There is a great deal mere to the same effect, and it is sad to think that all this trouble, all this expenditure of ink and English grammar, was thrown away. Papa Bonham could not pay down the fortune demanded by the prince without injuring the other members of his family; [Footnote: Mr. Bonham's eldest daughter was the second wife of the first Lord Garvagh.] and although Miss Harriet deplores 'the cruel end of all our hopes,' the negotiations fell through.

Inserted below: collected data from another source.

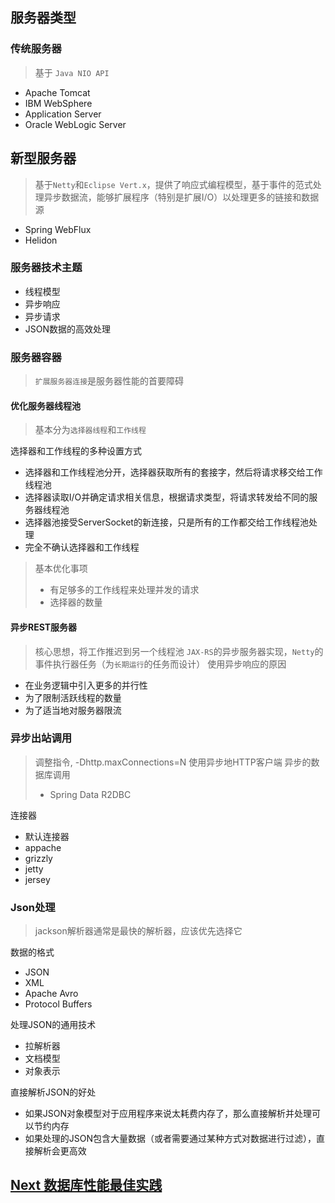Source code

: ## 服务器类型
### 传统服务器
> 基于 `Java NIO API`
- Apache Tomcat
- IBM WebSphere
- Application Server
- Oracle WebLogic Server
## 新型服务器
> 基于`Netty`和`Eclipse Vert.x`，提供了响应式编程模型，基于事件的范式处理异步数据流，能够扩展程序（特别是扩展I/O）以处理更多的链接和数据源
- Spring WebFlux
- Helidon

### 服务器技术主题
- 线程模型
- 异步响应
- 异步请求
- JSON数据的高效处理


### 服务器容器
> `扩展服务器连接`是服务器性能的首要障碍

#### 优化服务器线程池
> 基本分为`选择器线程`和`工作线程`

选择器和工作线程的多种设置方式
- 选择器和工作线程池分开，选择器获取所有的套接字，然后将请求移交给工作线程池
- 选择器读取I/O并确定请求相关信息，根据请求类型，将请求转发给不同的服务器线程池
- 选择器池接受ServerSocket的新连接，只是所有的工作都交给工作线程池处理
- 完全不确认选择器和工作线程
> 基本优化事项
> - 有足够多的工作线程来处理并发的请求
> - 选择器的数量

#### 异步REST服务器
> 核心思想，将工作推迟到另一个线程池
> `JAX-RS`的异步服务器实现，`Netty`的事件执行器任务（为`长期运行`的任务而设计）
使用异步响应的原因
- 在业务逻辑中引入更多的并行性
- 为了限制活跃线程的数量
- 为了适当地对服务器限流

### 异步出站调用
> 调整指令, -Dhttp.maxConnections=N
> 使用异步地HTTP客户端
> 异步的数据库调用
> 	- Spring Data R2DBC

连接器
- 默认连接器
- appache
- grizzly
- jetty
- jersey


### Json处理
> jackson解析器通常是最快的解析器，应该优先选择它

数据的格式
- JSON
- XML
- Apache Avro
- Protocol Buffers

处理JSON的通用技术
- 拉解析器
- 文档模型
- 对象表示 

直接解析JSON的好处
- 如果JSON对象模型对于应用程序来说太耗费内存了，那么直接解析并处理可以节约内存
- 如果处理的JSON包含大量数据（或者需要通过某种方式对数据进行过滤），直接解析会更高效

## [Next 数据库性能最佳实践](./Database.md)
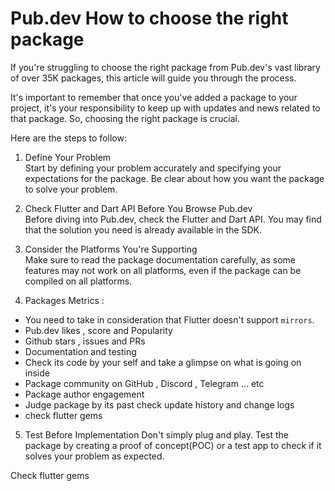# Pub.dev How to choose the right package
 
If you're struggling to choose the right package from Pub.dev's vast library of over 35K packages, this article will guide you through the process.

It's important to remember that once you've added a package to your project, it's your responsibility to keep up with updates and news related to that package. So, choosing the right package is crucial.

Here are the steps to follow:

1. Define Your Problem  
    Start by defining your problem accurately and specifying your expectations for the package. Be clear about how you want the package to solve your problem.
    
2. Check Flutter and Dart API Before You Browse Pub.dev  
    Before diving into Pub.dev, check the Flutter and Dart API. You may find that the solution you need is already available in the SDK.
    
3. Consider the Platforms You're Supporting  
    Make sure to read the package documentation carefully, as some features may not work on all platforms, even if the package can be compiled on all platforms.
    
4. Packages Metrics : 
 - You need to take in consideration that Flutter doesn't support `mirrors`.  
 - Pub.dev likes , score and Popularity
 - Github stars , issues and PRs
 - Documentation and testing
 - Check its code by your self and take a glimpse on what is going on inside
 - Package community on GitHub , Discord , Telegram ... etc
 - Package author engagement 
 - Judge package by its past check update history and change logs
 - check flutter gems
 
5. Test Before Implementation
Don't simply plug and play. Test the package by creating a proof of concept(POC) or a test app to check if it solves your problem as expected.

Check flutter gems  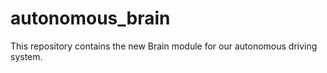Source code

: # autonomous_brain
This repository contains the new Brain module for our autonomous driving system.
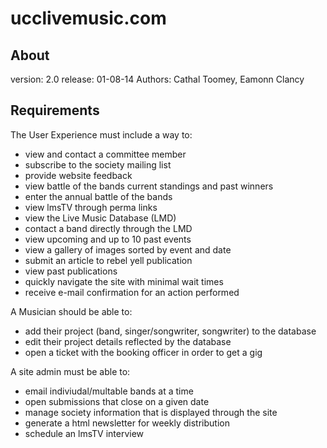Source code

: ucclivemusic.com
============
About
------------
version: 2.0
release: 01-08-14
Authors: Cathal Toomey, Eamonn Clancy

Requirements
------------
The User Experience must include a way to:
- view and contact a committee member
- subscribe to the society mailing list
- provide website feedback
- view battle of the bands current standings and past winners
- enter the annual battle of the bands
- view lmsTV through perma links
- view the Live Music Database (LMD)
- contact a band directly through the LMD
- view upcoming and up to 10 past events
- view a gallery of images sorted by event and date
- submit an article to rebel yell publication
- view past publications
- quickly navigate the site with minimal wait times
- receive e-mail confirmation for an action performed

A Musician should be able to:
- add their project (band, singer/songwriter, songwriter) to the database
- edit their project details reflected by the database
- open a ticket with the booking officer in order to get a gig

A site admin must be able to:
- email indiviudal/multable bands at a time
- open submissions that close on a given date
- manage society information that is displayed through the site
- generate a html newsletter for weekly distribution
- schedule an lmsTV interview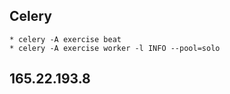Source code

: ## Celery
    * celery -A exercise beat
    * celery -A exercise worker -l INFO --pool=solo

## 165.22.193.8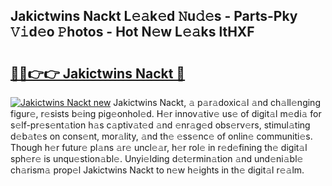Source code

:## Jakictwins Nackt L𝚎𝚊k𝚎d 𝙽u𝚍𝚎s - Parts-Pky 𝚅𝚒d𝚎o 𝙿hotos - Hot N𝚎w L𝚎𝚊ks ltHXF

# <h2><a href="http://kv439aw.teov.top/?on=Jakictwins+Nackt">🔗🔗👉👉 Jakictwins Nackt 🔗</a></h2>

[![Jakictwins Nackt new](https://i.imgur.com/QqkWNDz.gif)](http://kv439aw.teov.top/?on=Jakictwins+Nackt)
Jakictwins Nackt, 𝚊 p𝚊r𝚊doxic𝚊l 𝚊nd ch𝚊ll𝚎nging figur𝚎, r𝚎sists b𝚎ing pig𝚎onhol𝚎d. H𝚎r innov𝚊tiv𝚎 us𝚎 of digit𝚊l m𝚎di𝚊 for s𝚎lf-pr𝚎s𝚎nt𝚊tion h𝚊s c𝚊ptiv𝚊t𝚎d 𝚊nd 𝚎nr𝚊g𝚎d obs𝚎rv𝚎rs, stimul𝚊ting d𝚎b𝚊t𝚎s on cons𝚎nt, mor𝚊lity, 𝚊nd th𝚎 𝚎ss𝚎nc𝚎 of onlin𝚎 communiti𝚎s. Though h𝚎r futur𝚎 pl𝚊ns 𝚊r𝚎 uncl𝚎𝚊r, h𝚎r rol𝚎 in r𝚎d𝚎fining th𝚎 digit𝚊l sph𝚎r𝚎 is unqu𝚎stion𝚊bl𝚎. Unyi𝚎lding d𝚎t𝚎rmin𝚊tion 𝚊nd und𝚎ni𝚊bl𝚎 ch𝚊rism𝚊 prop𝚎l Jakictwins Nackt to n𝚎w h𝚎ights in th𝚎 digit𝚊l r𝚎𝚊lm.
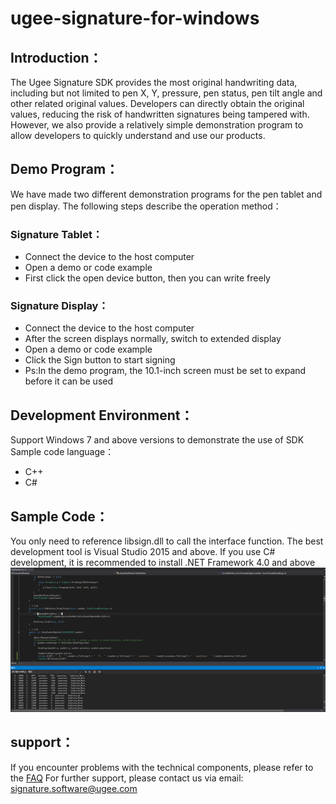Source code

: # ugee-signature-for-windows
## Introduction：
The Ugee Signature SDK provides the most original handwriting data, including but not limited to pen X, Y, pressure, pen status, pen tilt angle and other related original values. Developers can directly obtain the original values, reducing the risk of handwritten signatures being tampered with. However, we also provide a relatively simple demonstration program to allow developers to quickly understand and use our products.
## Demo Program：
We have made two different demonstration programs for the pen tablet and pen display. The following steps describe the operation method：
### Signature Tablet：
* Connect the device to the host computer
* Open a demo or code example
* First click the open device button, then you can write freely
### Signature Display：
* Connect the device to the host computer
* After the screen displays normally, switch to extended display
* Open a demo or code example
* Click the Sign button to start signing
* Ps:In the demo program, the 10.1-inch screen must be set to expand before it can be used
## Development Environment：
Support Windows 7 and above versions to demonstrate the use of SDK
Sample code language：
* C++
* C#
## Sample Code：
You only need to reference libsign.dll to call the interface function. The best development tool is Visual Studio 2015 and above. If you use C# development, it is recommended to install .NET Framework 4.0 and above
 ![Illustration](image/Pendata.jpg)
## support：
If you encounter problems with the technical components, please refer to the [FAQ](https://business.hanvonugee.com/en/faq/3)
For further support, please contact us via email: signature.software@ugee.com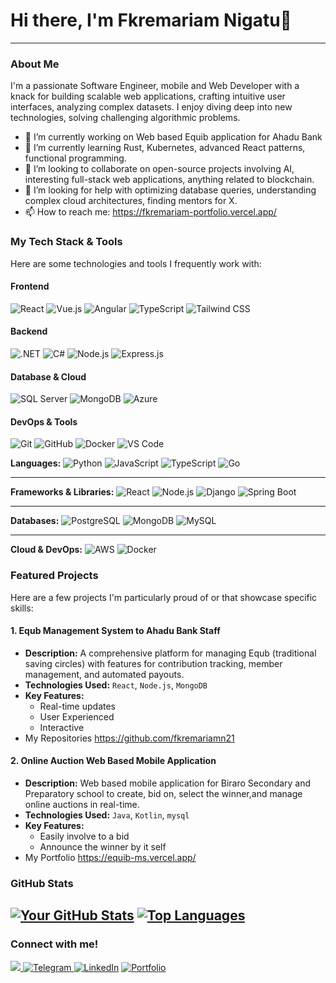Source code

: # Hi there, I'm Fkremariam Nigatu👋

---

### About Me

I'm a passionate Software Engineer, mobile and Web Developer with a knack for building scalable web applications, crafting intuitive user interfaces, analyzing complex datasets. I enjoy diving deep into new technologies, solving challenging algorithmic problems.

- 🔭 I’m currently working on Web based Equib application for Ahadu Bank
- 🌱 I’m currently learning Rust, Kubernetes, advanced React patterns, functional programming.
- 👯 I’m looking to collaborate on open-source projects involving AI, interesting full-stack web applications, anything related to blockchain.
- 🤔 I’m looking for help with optimizing database queries, understanding complex cloud architectures, finding mentors for X.
- 📫 How to reach me: https://fkremariam-portfolio.vercel.app/

### My Tech Stack & Tools

Here are some technologies and tools I frequently work with:
  #### Frontend
  <div>
    <img src="https://img.shields.io/badge/React-20232A?style=for-the-badge&logo=react&logoColor=61DAFB" alt="React" />
    <img src="https://img.shields.io/badge/Vue.js-35495E?style=for-the-badge&logo=vuedotjs&logoColor=4FC08D" alt="Vue.js" />
    <img src="https://img.shields.io/badge/Angular-DD0031?style=for-the-badge&logo=angular&logoColor=white" alt="Angular" />
    <img src="https://img.shields.io/badge/TypeScript-007ACC?style=for-the-badge&logo=typescript&logoColor=white" alt="TypeScript" />
    <img src="https://img.shields.io/badge/Tailwind_CSS-38B2AC?style=for-the-badge&logo=tailwind-css&logoColor=white" alt="Tailwind CSS" />
  </div>
  
  #### Backend
  <div>
    <img src="https://img.shields.io/badge/.NET-512BD4?style=for-the-badge&logo=dotnet&logoColor=white" alt=".NET" />
    <img src="https://img.shields.io/badge/C%23-239120?style=for-the-badge&logo=c-sharp&logoColor=white" alt="C#" />
    <img src="https://img.shields.io/badge/Node.js-339933?style=for-the-badge&logo=nodedotjs&logoColor=white" alt="Node.js" />
    <img src="https://img.shields.io/badge/Express.js-000000?style=for-the-badge&logo=express&logoColor=white" alt="Express.js" />
  </div>

 #### Database & Cloud
  <div>
    <img src="https://img.shields.io/badge/Microsoft%20SQL%20Server-CC2927?style=for-the-badge&logo=microsoft%20sql%20server&logoColor=white" alt="SQL Server" />
    <img src="https://img.shields.io/badge/MongoDB-4EA94B?style=for-the-badge&logo=mongodb&logoColor=white" alt="MongoDB" />
    <img src="https://img.shields.io/badge/Azure-0089D6?style=for-the-badge&logo=microsoft-azure&logoColor=white" alt="Azure" />
  </div>
 
 #### DevOps & Tools
  <div>
    <img src="https://img.shields.io/badge/Git-F05032?style=for-the-badge&logo=git&logoColor=white" alt="Git" />
    <img src="https://img.shields.io/badge/GitHub-100000?style=for-the-badge&logo=github&logoColor=white" alt="GitHub" />
    <img src="https://img.shields.io/badge/Docker-2CA5E0?style=for-the-badge&logo=docker&logoColor=white" alt="Docker" />
    <img src="https://img.shields.io/badge/VS_Code-0078D4?style=for-the-badge&logo=visual%20studio%20code&logoColor=white" alt="VS Code" />
  </div>

**Languages:**
![Python](https://img.shields.io/badge/Python-3776AB?style=for-the-badge&logo=python&logoColor=white)
![JavaScript](https://img.shields.io/badge/JavaScript-F7DF1E?style=for-the-badge&logo=javascript&logoColor=black)
![TypeScript](https://img.shields.io/badge/TypeScript-007ACC?style=for-the-badge&logo=typescript&logoColor=white)
![Go](https://img.shields.io/badge/Go-00ADD8?style=for-the-badge&logo=go&logoColor=white)

---

**Frameworks & Libraries:**
![React](https://img.shields.io/badge/React-61DAFB?style=for-the-badge&logo=react&logoColor=black)
![Node.js](https://img.shields.io/badge/Node.js-339933?style=for-the-badge&logo=node.js&logoColor=white)
![Django](https://img.shields.io/badge/Django-092E20?style=for-the-badge&logo=django&logoColor=white)
![Spring Boot](https://img.shields.io/badge/Spring_Boot-6DB33F?style=for-the-badge&logo=spring-boot&logoColor=white)

---

**Databases:**
![PostgreSQL](https://img.shields.io/badge/PostgreSQL-316192?style=for-the-badge&logo=postgresql&logoColor=white)
![MongoDB](https://img.shields.io/badge/MongoDB-47A248?style=for-the-badge&logo=mongodb&logoColor=white)
![MySQL](https://img.shields.io/badge/MySQL-4479A1?style=for-the-badge&logo=mysql&logoColor=white)

---

**Cloud & DevOps:**
![AWS](https://img.shields.io/badge/AWS-232F3E?style=for-the-badge&logo=amazon-aws&logoColor=white)
![Docker](https://img.shields.io/badge/Docker-2496ED?style=for-the-badge&logo=docker&logoColor=white)
### Featured Projects

Here are a few projects I'm particularly proud of or that showcase specific skills:

#### 1. Equb Management System to Ahadu Bank Staff
- **Description:** A comprehensive platform for managing Equb (traditional saving circles) with features for contribution tracking, member management, and automated payouts.
- **Technologies Used:** `React`, `Node.js`, `MongoDB`
- **Key Features:**
    - Real-time updates
    - User Experienced
    - Interactive
- My Repositories https://github.com/fkremariamn21
#### 2. Online Auction Web Based Mobile Application
- **Description:** Web based mobile application for Biraro Secondary and Preparatory school to create, bid on, select the winner,and manage online auctions in real-time.
- **Technologies Used:** `Java`, `Kotlin`, `mysql`
- **Key Features:**
    - Easily involve to a bid
    - Announce the winner by it self
- My Portfolio https://equib-ms.vercel.app/


### GitHub Stats

[![Your GitHub Stats](https://github-readme-stats.vercel.app/api?username=fkremariamn21&show_icons=true&theme=radical)](https://github.com/anuraghazra/github-readme-stats)
[![Top Languages](https://github-readme-stats.vercel.app/api/top-langs/?username=fkremariamn21&layout=compact&theme=radical)](https://github.com/anuraghazra/github-readme-stats)
---

### Connect with me!

   <a href="mailto:fkrman45@gmail.com">
      <img src="https://img.shields.io/badge/Gmail-D14836?style=for-the-badge&logo=gmail&logoColor=white" />
    </a>
    <a href="https://t.me/Fikr_21N" target="_blank" rel="noopener noreferrer">
  <img src="https://img.shields.io/badge/Telegram-2CA5E0?style=for-the-badge&logo=telegram&logoColor=white" alt="Telegram"/>
</a>
  </div

[![LinkedIn](https://img.shields.io/badge/LinkedIn-0077B5?style=for-the-badge&logo=linkedin&logoColor=white)](https://www.linkedin.com/in/fkremariam-nigatu-1b5392337/)
[![Portfolio](https://img.shields.io/badge/Portfolio-FF5722?style=for-the-badge&logo=wordpress&logoColor=white)](https://fkremariam-portfolio.vercel.app/)
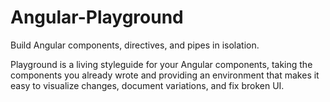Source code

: # Angular-Playground
Build Angular components, directives, and pipes in isolation.

Playground is a living styleguide for your Angular components, taking the components you already wrote and providing an environment that makes it easy to visualize changes, document variations, and fix broken UI.
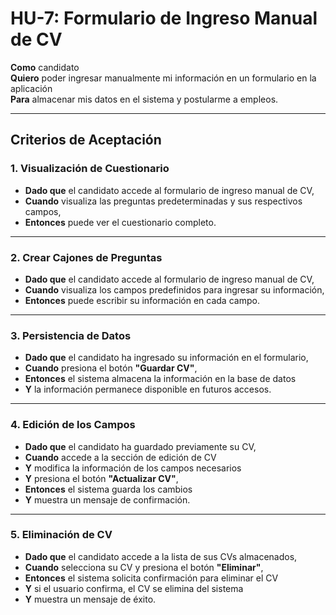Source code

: # HU-7: Formulario de Ingreso Manual de CV

**Como** candidato  
**Quiero** poder ingresar manualmente mi información en un formulario en la aplicación  
**Para** almacenar mis datos en el sistema y postularme a empleos.  

---

## Criterios de Aceptación

### 1. Visualización de Cuestionario
- **Dado que** el candidato accede al formulario de ingreso manual de CV,  
- **Cuando** visualiza las preguntas predeterminadas y sus respectivos campos,  
- **Entonces** puede ver el cuestionario completo.

---

### 2. Crear Cajones de Preguntas
- **Dado que** el candidato accede al formulario de ingreso manual de CV,  
- **Cuando** visualiza los campos predefinidos para ingresar su información,  
- **Entonces** puede escribir su información en cada campo.

---

### 3. Persistencia de Datos
- **Dado que** el candidato ha ingresado su información en el formulario,  
- **Cuando** presiona el botón **"Guardar CV"**,  
- **Entonces** el sistema almacena la información en la base de datos  
- **Y** la información permanece disponible en futuros accesos.

---

### 4. Edición de los Campos
- **Dado que** el candidato ha guardado previamente su CV,  
- **Cuando** accede a la sección de edición de CV  
- **Y** modifica la información de los campos necesarios  
- **Y** presiona el botón **"Actualizar CV"**,  
- **Entonces** el sistema guarda los cambios  
- **Y** muestra un mensaje de confirmación.

---

### 5. Eliminación de CV
- **Dado que** el candidato accede a la lista de sus CVs almacenados,  
- **Cuando** selecciona su CV y presiona el botón **"Eliminar"**,  
- **Entonces** el sistema solicita confirmación para eliminar el CV  
- **Y** si el usuario confirma, el CV se elimina del sistema  
- **Y** muestra un mensaje de éxito.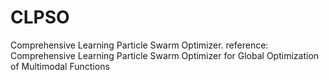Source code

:# CLPSO
Comprehensive Learning Particle Swarm Optimizer.   reference: Comprehensive Learning Particle Swarm Optimizer for Global Optimization of Multimodal Functions
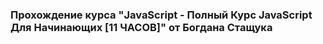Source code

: ### Прохождение курса "JavaScript - Полный Курс JavaScript Для Начинающих [11 ЧАСОВ]" от Богдана Стащука
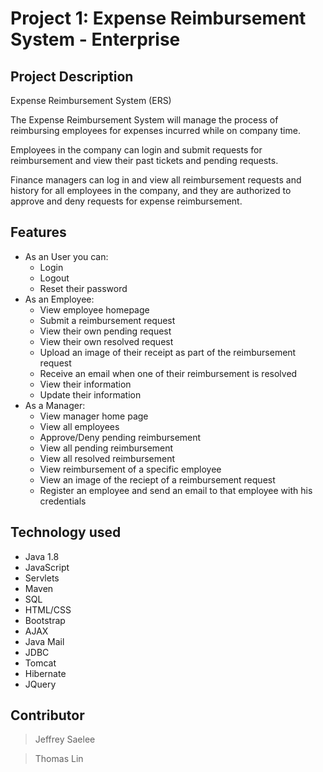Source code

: ﻿# Project 1: Expense Reimbursement System - Enterprise
 
 ## Project Description
 Expense Reimbursement System (ERS)

The Expense Reimbursement System will manage the process of reimbursing employees
    for expenses incurred while on company time.

Employees in the company can login and submit requests for reimbursement and
    view their past tickets and pending requests.

Finance managers can log in and view all reimbursement requests and history for
    all employees in the company, and they are authorized to approve and deny requests for expense
    reimbursement.


## Features
- As an User you can:
  - Login
  - Logout
  - Reset their password
- As an Employee:
  - View employee homepage
  - Submit a reimbursement request
  - View their own pending request
  - View their own resolved request
  - Upload an image of their receipt as part of the reimbursement request
  - Receive an email when one of their reimbursement is resolved
  - View their information
  - Update their information
- As a Manager:
  - View manager home page
  - View all employees
  - Approve/Deny pending reimbursement
  - View all pending reimbursement
  - View all resolved reimbursement
  - View reimbursement of a specific employee
  - View an image of the reciept of a reimbursement request
  - Register an employee and send an email to that employee with his credentials

## Technology used
 - Java 1.8
 - JavaScript
 - Servlets
 - Maven
 - SQL
 - HTML/CSS
 - Bootstrap
 - AJAX
 - Java Mail
 - JDBC
 - Tomcat
 - Hibernate
 - JQuery

## Contributor
>Jeffrey Saelee

>Thomas Lin

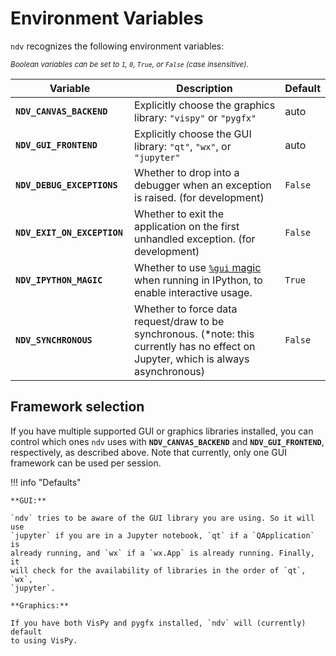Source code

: # Environment Variables

`ndv` recognizes the following environment variables:

<small>*Boolean variables can be set to `1`, `0`, `True`, or `False` (case insensitive).*</small>

| <div style="width:174px">Variable</div>    | Description     | Default |
|--------------------------------------------|-----------------| ------- |
| **`NDV_CANVAS_BACKEND`** | Explicitly choose the graphics library: `"vispy"` or `"pygfx"`           | auto    |
| **`NDV_GUI_FRONTEND`**   | Explicitly choose the GUI library: `"qt"`, `"wx"`, or `"jupyter"`        | auto    |
| **`NDV_DEBUG_EXCEPTIONS`** | Whether to drop into a debugger when an exception is raised. (for development) | `False` |
| **`NDV_EXIT_ON_EXCEPTION`**  | Whether to exit the application on the first unhandled exception. (for development)  | `False` |
| **`NDV_IPYTHON_MAGIC`** | Whether to use [`%gui` magic](https://ipython.readthedocs.io/en/stable/config/eventloops.html#integrating-with-gui-event-loops) when running in IPython, to enable interactive usage. | `True`  |
| **`NDV_SYNCHRONOUS`** | Whether to force data request/draw to be synchronous. (*note: this currently has no effect on Jupyter, which is always asynchronous) | `False` |

## Framework selection

If you have multiple supported GUI or graphics libraries installed, you can
control which ones `ndv` uses with **`NDV_CANVAS_BACKEND`** and **`NDV_GUI_FRONTEND`**,
respectively, as described above.  Note that currently, only one GUI framework
can be used per session.

!!! info "Defaults"

    **GUI:**

    `ndv` tries to be aware of the GUI library you are using. So it will use
    `jupyter` if you are in a Jupyter notebook, `qt` if a `QApplication` is
    already running, and `wx` if a `wx.App` is already running. Finally, it
    will check for the availability of libraries in the order of `qt`, `wx`,
    `jupyter`.

    **Graphics:**

    If you have both VisPy and pygfx installed, `ndv` will (currently) default
    to using VisPy.
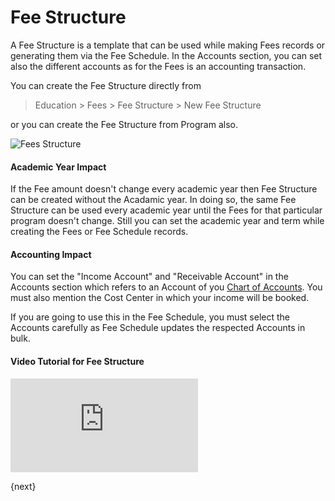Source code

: <!-- add-breadcrumbs -->
# Fee Structure

A Fee Structure is a template that can be used while making Fees records or generating them via the Fee Schedule. In the Accounts section, you can set also the different accounts as for the Fees is an accounting transaction.

You can create the Fee Structure directly from 

> Education > Fees > Fee Structure > New Fee Structure

or you can create the Fee Structure from Program also.

<img class="screenshot" alt="Fees Structure" src="{{docs_base_url}}/assets/img/education/fees/fee-structure.png">

#### Academic Year Impact

If the Fee amount doesn't change every academic year then Fee Structure can be created without the Acadamic year. In doing so, the same Fee Structure can be used every academic year until the Fees for that particular program doesn't change. Still you can set the academic year and term while creating the Fees or Fee Schedule records.

#### Accounting Impact

You can set the "Income Account" and "Receivable Account" in the Accounts section which refers to an Account of you [Chart of Accounts](/docs/user/manual/en/accounts/chart-of-accounts.md). You must also mention the Cost Center in which your income will be booked.

If you are going to use this in the Fee Schedule, you must select the Accounts carefully as Fee Schedule updates the respected Accounts in bulk. 

#### Video Tutorial for Fee Structure


<div>
    <div class='embed-container'>
        <iframe src='https://www.youtube.com/embed//_ZkvyVnWgYk' frameborder='0' allowfullscreen>
        </iframe>
    </div>
</div>

{next}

The prince consoled himself for his disappointment with a fresh round of sight-seeing. He became deeply enamoured of a steam-engine, of which newly-invented animal he sends the following picturesque description to Lucie: 'We must now be living in the days of the _Arabian Nights_, for I have seen a creature to-day far surpassing all the fantastic beings of that time. Listen to the monster's characteristics. In the first place, its food is the cheapest possible, for it eats nothing but wood or coals, and when not actually at work, it requires none. It never sleeps, nor is weary; it is subject to no diseases, if well organised at first; and never refuses its work till worn out by great length of service. It is equally active in all climates, and undertakes all kinds of labour without a murmur. Here it is a miner, there a sailor, a cotton-spinner, a weaver, or a miller; and though a small creature, it draws ninety tons of goods, or a whole regiment of soldiers, with a swiftness exceeding that of the fleetest mail-coaches. At the same time, it marks its own measured steps on a tablet fixed in front of it. It regulates, too, the degree of warmth necessary to its well-being; it has a strange power of oiling its inmost joints when they are stiff, and of removing at pleasure all injurious air that might find the way into its system; but should anything become deranged in it, it warns its master by the loud ringing of a bell. Lastly, it is so docile, in spite of its enormous strength (nearly equal to that of six hundred horses), that a child of four years old is able in a moment to arrest its mighty labours by the pressure of his little finger. Did ever a witch burnt for sorcery produce its equal?'
A few weeks later we hear of one manifestation of the new power, which did not quite come up to the expectations of its admirers. On January 16, 1828, the prince writes: 'The new steam-carriage is completed, and goes five miles in half an hour on trial in the Regent's Park. But there was something to repair every moment. I was one of the first of the curious who tried it; but found the smell of oiled iron, which makes steamboats so unpleasant, far more insufferable here. Stranger still is another vehicle to which I yesterday intrusted my person. It is nothing less than a carriage drawn by a paper kite, very like those the children fly. This is the invention of a schoolmaster, who is so skilful in the guidance of his vehicle, that he can get on very fairly with half a wind, but with a completely fair one, and good roads, he goes a mile in three-quarters of a minute. The inventor proposes to traverse the African deserts in this manner, and has contrived a place behind, in which a pony stands like a footman, and in case of a calm, can he harnessed to the carriage.'
In the early part of 1828 Henriette Sontag arrived in London, and the prince at once fell a victim to her charms. The fascinating singer, then barely three-and-twenty, was already the idol of the public, at the very summit of her renown. Amazing prices were paid for seats when she was announced to appear. Among his Highness's papers was found a ticket for a box at the opera on 'Madame Sontag's night,' on which he notes that he had sold a diamond clasp to pay the eighty guineas demanded for the bit of cardboard. He was in love once again with all the ardour of youth, and for the moment all thoughts of a marriage of convenience were dismissed from his mind. He was now eager for a love-match with the fair Henriette, whose attractions had rendered him temporarily forgetful of those of Muskau. But Mademoiselle Sontag, though carried away by the passionate wooing of the prince, actually remembered that she had other ties, probably her engagement to Rossi, to which it was her duty to remain true. She told her lover that he must learn to forget her, and that when they parted at the conclusion of the London season, they must never meet again. The prince was heart-broken at the necessity for separation, and we are assured that he never forgot Henriette Sontag (though she had many successors in his affections), and that after his return to Germany he placed a gilded bust of the singer in his park, in order that he might have her image ever before his eyes.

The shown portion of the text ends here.